Tired of feeling excruciating pain in your lower back every time that you bend or flex? Maybe you have problems stretching to reach items higher on the shelves at the grocery store, or maybe you have lower back pain so intense that you find yourself missing out on your favorite activities. No matter how much experience you have with yoga or your physical fitness level, you can still use a few simple poses to reduce pain and increase your flexibility.
Leg Up Pose
For the leg up pose, lay flat on your back on the floor. Twist your legs to the right or left, and scoot yourself forward until your buttocks touch the wall in front of you. Carefully slide your legs up and along the wall until your legs are perpendicular to your body. Hold this pose for up to 30 seconds or until you feel a slight stretch in your back before releasing.
Downward Facing Dog
Downward facing dog is one of the best yoga poses for those dealing with lower back pain. Place a yoga mat or a simple towel in the floor in front of you.
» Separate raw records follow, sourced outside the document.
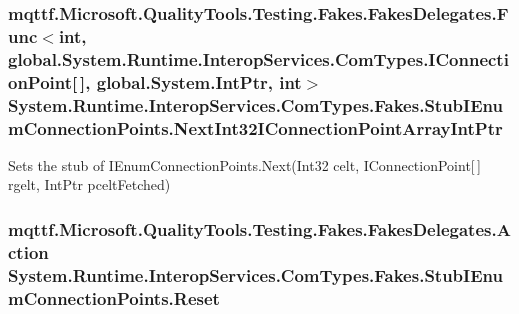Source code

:\hypertarget{class_system_1_1_runtime_1_1_interop_services_1_1_com_types_1_1_fakes_1_1_stub_i_enum_connection_points_ae390d64962030eea54830f6ba8b7b97e}{
\subsubsection[{Next\-Int32\-I\-Connection\-Point\-Array\-Int\-Ptr}]{\setlength{\rightskip}{0pt plus 5cm}mqttf.\-Microsoft.\-Quality\-Tools.\-Testing.\-Fakes.\-Fakes\-Delegates.\-Func$<$int, global.\-System.\-Runtime.\-Interop\-Services.\-Com\-Types.\-I\-Connection\-Point\mbox{[}$\,$\mbox{]}, global.\-System.\-Int\-Ptr, int$>$ System.\-Runtime.\-Interop\-Services.\-Com\-Types.\-Fakes.\-Stub\-I\-Enum\-Connection\-Points.\-Next\-Int32\-I\-Connection\-Point\-Array\-Int\-Ptr}}\label{class_system_1_1_runtime_1_1_interop_services_1_1_com_types_1_1_fakes_1_1_stub_i_enum_connection_points_ae390d64962030eea54830f6ba8b7b97e}


Sets the stub of I\-Enum\-Connection\-Points.\-Next(\-Int32 celt, I\-Connection\-Point\mbox{[}$\,$\mbox{]} rgelt, Int\-Ptr pcelt\-Fetched)

\hypertarget{class_system_1_1_runtime_1_1_interop_services_1_1_com_types_1_1_fakes_1_1_stub_i_enum_connection_points_a7ab3ffd213910588ffa854df4963fb5f}{
\subsubsection[{Reset}]{\setlength{\rightskip}{0pt plus 5cm}mqttf.\-Microsoft.\-Quality\-Tools.\-Testing.\-Fakes.\-Fakes\-Delegates.\-Action System.\-Runtime.\-Interop\-Services.\-Com\-Types.\-Fakes.\-Stub\-I\-Enum\-Connection\-Points.\-Reset}}\label{class_system_1_1_runtime_1_1_interop_services_1_1_com_types_1_1_fakes_1_1_stub_i_enum_connection_points_a7ab3ffd213910588ffa854df4963fb5f}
Keep your legs shoulder width apart and lean forward to place your hands flat on the ground. Make sure that you keep a slight bend in your knees. Slowly lean down as you push your hips up to the sky. Hold for 10 seconds before releasing.
Child’s pose is another simple pose for those with lower back pain. Sit down on your knees with your arms in front of you. Sink back until your buttocks are just above your feet and your arms are directly in front of you and your head is facing the ground. Hold the pose for no less than 30 seconds and no more than 60 seconds. These simple stretches will help you fight lower back pain and get active again. Try incorporating the movements into your daily routine for best results.